It kind of drives me nuts:  a quasi spiritual idea that has been responsible for the endangerment of so many species for completely spurious reasons.  (Or is it a case of a placebo effect meaning it actually does help people?  But even if it is, can't they move onto using sugar pills instead of God knows what animal's penis, or heart, or whatever?)

I know people aren't evil for eating dogs, although my personal fondness for them means, of course, that I wish people wouldn't.  And, I know, they aren't endangered and never will be.   But if the motivation is simply because they are supposed to be particularly healthy for you - that just annoys me in particular.

Monday, June 19, 2017

Another 50 year anniversary: You Only Live Twice

Every time I see a Space X rocket landing vertically, I'm reminded of You Only Live Twice - the first Bond film I saw as a child , at a drive in, and it remains a Bond favourite to this day.

The Japan Times points out that it's the 50th anniversary of the movie, and has a lengthy account of Fleming's interest in Japan, which centred around the exploits of an Australian reporter, Richard Hughes, who was (apparently) transmogrified in the novel into one "Dikko" Henderson.  The story goes like this:
After less than a year in Tokyo, Hughes, sensing the imminence of war with Japan and keen to alert Australia and America to the danger, packed his own notebooks full of sensitive information and headed back to Australia at the beginning of 1941.

When the war ended, Hughes returned to live in Japan, now under American Occupation, and became manager of No. 1 Shimbun Alley, a rowdy foreign correspondents’ club situated next to the residential wing of the Soviet Embassy. The club was the meeting ground of reporters, former soldiers and spies, many of whom conducted illicit liaisons in its bedrooms.

The Cold War deepened in 1948 over the Berlin Airlift. Hughes was dismissed as manager of the club and swore never to return to it. At the same time, he started working as a foreign correspondent for London’s Sunday Times, under its foreign manager Ian Fleming, who had played a distinguished role in British naval intelligence during World War II and presided over many crucial covert operations.
Hughes now created his own intelligence network by founding the Baritsu Chapter, supposedly the Asian section of the Baker Street Irregulars, a Sherlock Holmes appreciation society first founded in the U.S. in 1934. “Baritsu” is the name given to a fictional form of martial art that Holmes is described as using to defeat his arch-nemesis, Moriarty, while wrestling with him at the Reichenbach Falls.
Hughes went on to become a double agent, fooling the KGB, and (much later) took Fleming on a boozey research tour of  Japan for the novel.

Worth reading in full...  


Would you buy a Nimble Dragon?

There seems to be some renewed effort from the nuclear power industry generally to push small, modular nuclear reactors.   I say this based on an interview I heard on Radio National one recent morning with what sounded like a PR person for the industry out to sell the idea.   Actual product ready to sell, though, is still not around, despite years of talking about this potential industry.

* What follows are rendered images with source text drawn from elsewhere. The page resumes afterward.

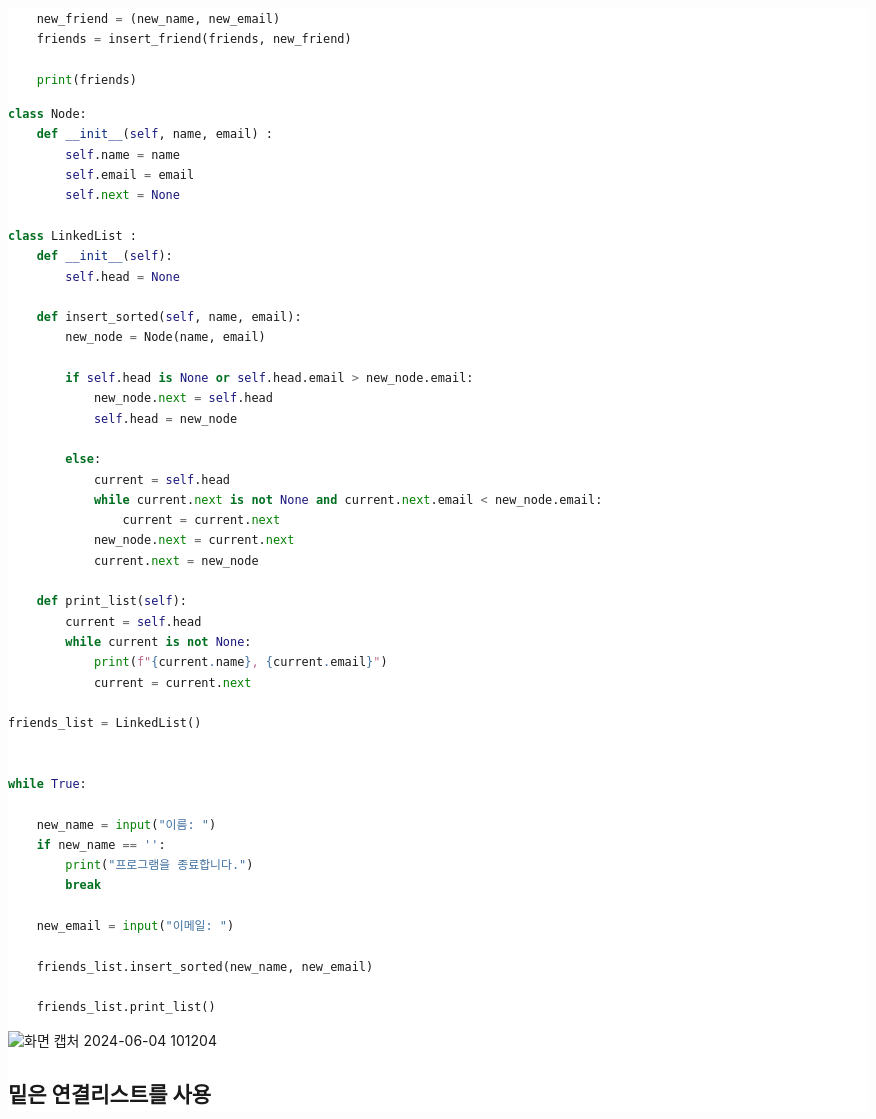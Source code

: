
 ```python
    new_friend = (new_name, new_email)
    friends = insert_friend(friends, new_friend)

    print(friends)
```

```python
class Node:
    def __init__(self, name, email) :
        self.name = name
        self.email = email
        self.next = None
        
class LinkedList :
    def __init__(self):
        self.head = None
        
    def insert_sorted(self, name, email):
        new_node = Node(name, email)
        
        if self.head is None or self.head.email > new_node.email:
            new_node.next = self.head
            self.head = new_node
            
        else:
            current = self.head
            while current.next is not None and current.next.email < new_node.email:
                current = current.next
            new_node.next = current.next
            current.next = new_node
            
    def print_list(self):
        current = self.head
        while current is not None:
            print(f"{current.name}, {current.email}")
            current = current.next
            
friends_list = LinkedList()
        

while True:
 
    new_name = input("이름: ")
    if new_name == '':
        print("프로그램을 종료합니다.")
        break

    new_email = input("이메일: ")

    friends_list.insert_sorted(new_name, new_email)

    friends_list.print_list()
```
<img width="747" alt="화면 캡처 2024-06-04 101204" src="https://github.com/dawoon1229/Python_practice/assets/164113758/f2ea514b-7678-4de8-8c77-fe473bdac417">


밑은 연결리스트를 사용
---
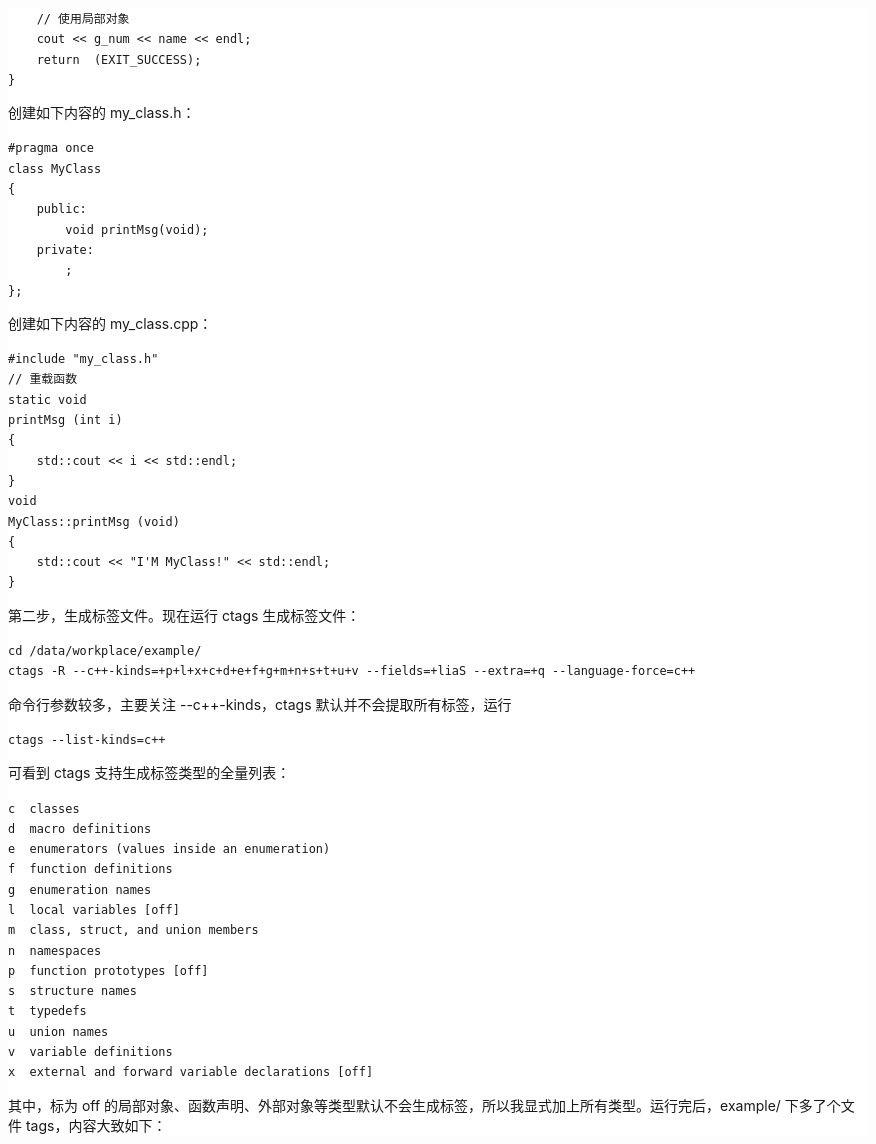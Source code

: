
 ```
	// 使用局部对象 
	cout << g_num << name << endl; 
	return	(EXIT_SUCCESS); 
} 
```
创建如下内容的 my_class.h：

```
#pragma once 
class MyClass 
{ 
	public: 
		void printMsg(void); 	 
	private: 
		; 
};
```
创建如下内容的 my_class.cpp：

```
#include "my_class.h" 
// 重载函数 
static void 
printMsg (int i) 
{ 
	std::cout << i << std::endl; 
} 
void 
MyClass::printMsg (void) 
{ 
	std::cout << "I'M MyClass!" << std::endl; 
}
```

第二步，生成标签文件。现在运行 ctags 生成标签文件：

```
cd /data/workplace/example/
ctags -R --c++-kinds=+p+l+x+c+d+e+f+g+m+n+s+t+u+v --fields=+liaS --extra=+q --language-force=c++
```
命令行参数较多，主要关注 --c++-kinds，ctags 默认并不会提取所有标签，运行

```
ctags --list-kinds=c++ 
```
可看到 ctags 支持生成标签类型的全量列表：

```
c  classes 
d  macro definitions 
e  enumerators (values inside an enumeration) 
f  function definitions 
g  enumeration names 
l  local variables [off] 
m  class, struct, and union members 
n  namespaces 
p  function prototypes [off] 
s  structure names 
t  typedefs 
u  union names 
v  variable definitions 
x  external and forward variable declarations [off] 
```
其中，标为 off 的局部对象、函数声明、外部对象等类型默认不会生成标签，所以我显式加上所有类型。运行完后，example/ 下多了个文件 tags，内容大致如下：
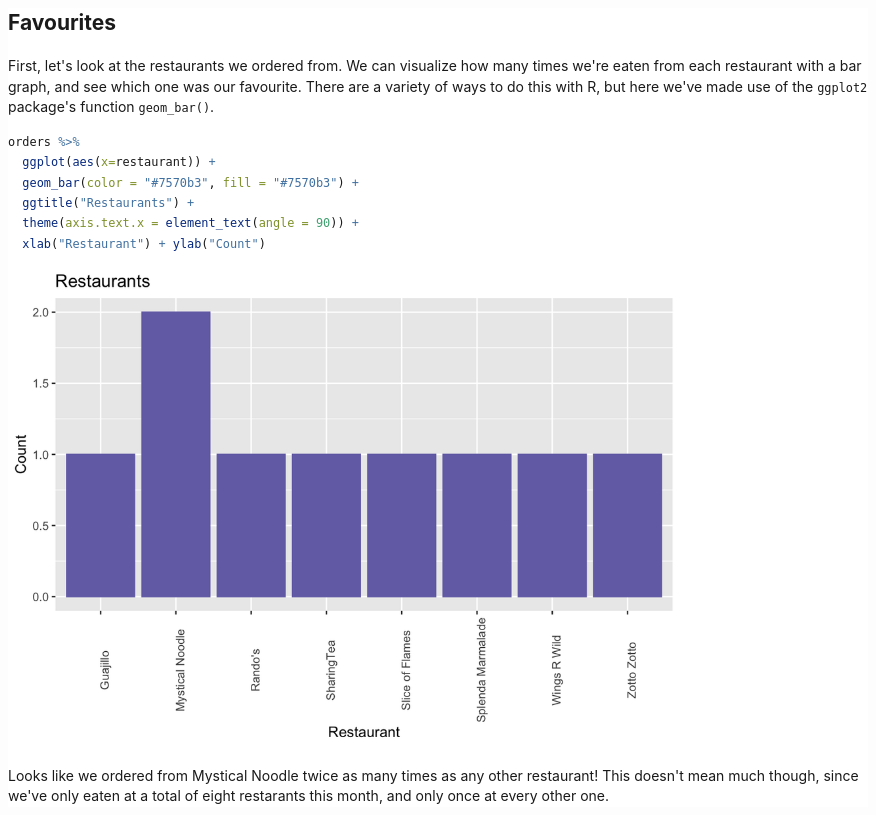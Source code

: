## Favourites

First, let's look at the restaurants we ordered from. We can visualize how many times we're eaten from each restaurant with a bar graph, and see which one was our favourite. There are a variety of ways to do this with R, but here we've made use of the `ggplot2` package's function `geom_bar()`. 


```r
orders %>% 
  ggplot(aes(x=restaurant)) +
  geom_bar(color = "#7570b3", fill = "#7570b3") +
  ggtitle("Restaurants") +
  theme(axis.text.x = element_text(angle = 90)) +
  xlab("Restaurant") + ylab("Count")
```

<img src="004-hello_world-hello_world_2_files/figure-html/restaurant-1.png" width="672" />

Looks like we ordered from Mystical Noodle twice as many times as any other restaurant! This doesn't mean much though, since we've only eaten at a total of eight restarants this month, and only once at every other one.
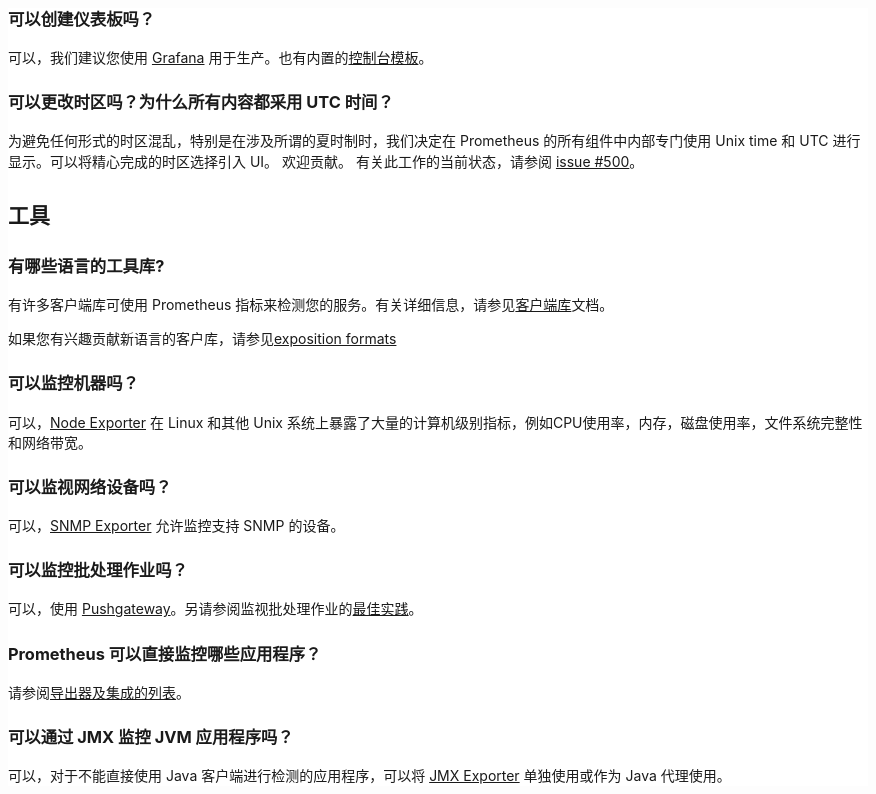 ### 可以创建仪表板吗？ <a href="#can-i-create-dashboards" id="can-i-create-dashboards"></a>

可以，我们建议您使用 [Grafana](../visualization/grafana.md) 用于生产。也有内置的[控制台模板](../visualization/consoles.md)。

### 可以更改时区吗？为什么所有内容都采用 UTC 时间？ <a href="#can-i-change-the-timezone-why-is-everything-in-utc" id="can-i-change-the-timezone-why-is-everything-in-utc"></a>

为避免任何形式的时区混乱，特别是在涉及所谓的夏时制时，我们决定在 Prometheus 的所有组件中内部专门使用 Unix time 和 UTC 进行显示。可以将精心完成的时区选择引入 UI。 欢迎贡献。 有关此工作的当前状态，请参阅 [issue #500](https://github.com/prometheus/prometheus/issues/500)。

## 工具 <a href="#instrumentation" id="instrumentation"></a>

### 有哪些语言的工具库? <a href="#which-languages-have-instrumentation-libraries" id="which-languages-have-instrumentation-libraries"></a>

有许多客户端库可使用 Prometheus 指标来检测您的服务。有关详细信息，请参见[客户端库](../instrumenting/clientlibs.md)文档。

如果您有兴趣贡献新语言的客户库，请参见[exposition formats](../instrumenting/exposition\_formats.md)

### 可以监控机器吗？ <a href="#can-i-monitor-machines" id="can-i-monitor-machines"></a>

可以，[Node Exporter](https://github.com/prometheus/node\_exporter) 在 Linux 和其他 Unix 系统上暴露了大量的计算机级别指标，例如CPU使用率，内存，磁盘使用率，文件系统完整性和网络带宽。

### 可以监视网络设备吗？ <a href="#can-i-monitor-network-devices" id="can-i-monitor-network-devices"></a>

可以，[SNMP Exporter](https://github.com/prometheus/snmp\_exporter) 允许监控支持 SNMP 的设备。

### 可以监控批处理作业吗？ <a href="#can-i-monitor-batch-jobs" id="can-i-monitor-batch-jobs"></a>

可以，使用 [Pushgateway](../instrumenting/pushing.md)。另请参阅监视批处理作业的[最佳实践](../practices/instrumentation.md#batch-jobs)。

### Prometheus 可以直接监控哪些应用程序？ <a href="#what-applications-can-prometheus-monitor-out-of-the-box" id="what-applications-can-prometheus-monitor-out-of-the-box"></a>

请参阅[导出器及集成的列表](../instrumenting/exporters.md)。

### 可以通过 JMX 监控 JVM 应用程序吗？ <a href="#can-i-monitor-jvm-applications-via-jmx" id="can-i-monitor-jvm-applications-via-jmx"></a>

可以，对于不能直接使用 Java 客户端进行检测的应用程序，可以将 [JMX Exporter](https://github.com/prometheus/jmx\_exporter) 单独使用或作为 Java 代理使用。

But I see in the Japan Times that the Chinese may now be trying to develop this as a market:
China is betting on new, small-scale nuclear reactor designs that could be used in isolated regions, on ships and even aircraft as part of an ambitious plan to wrest control of the global nuclear market.

Within weeks, state-owned China National Nuclear Corp. (CNNC) is set to launch a small modular reactor (SMR) dubbed the “Nimble Dragon” with a pilot plant on the island province of Hainan, according to company officials.

Unlike new large scale reactors that cost upward of $10 billion per unit and need large safety zones, SMRs create less toxic waste and can be built in a single factory.

A little bigger than a bus and able to be transported by truck, SMRs could eventually cost less than one-tenth the price of conventional reactors, developers predict.
Sure they make great mobile phones, but not entirely sure (to put it mildly) that they have the runs on the board re environmental responsibility to trust a nuclear reactor shipped out from there.

Strop it

I was at Target recently, hanging around the (mainly women's) toiletries while my daughter looked  for a possible gift for a friend, and noticed that on a "discount" shelf they had a cheap version of one of the razor blade sharpening products that I had occasionally noticed at The Razor Shop; but at $20 or $30, I hadn't ever bought one.

The Blade Buddy only cost $5, so I bought it out of curiosity.

The operative part is just a slab of rubber or silicon, I'm not sure which, with some ridged sections, and all you do is rub the razor blade upwards on it (with a bit of shaving cream for lubrication) about 15 to 20 times before shaving.  It doesn't take long.

The packaging says it works by "re-aligning" the blades, or some such, which sounds very improbable, so it was with low expectations that I started using it.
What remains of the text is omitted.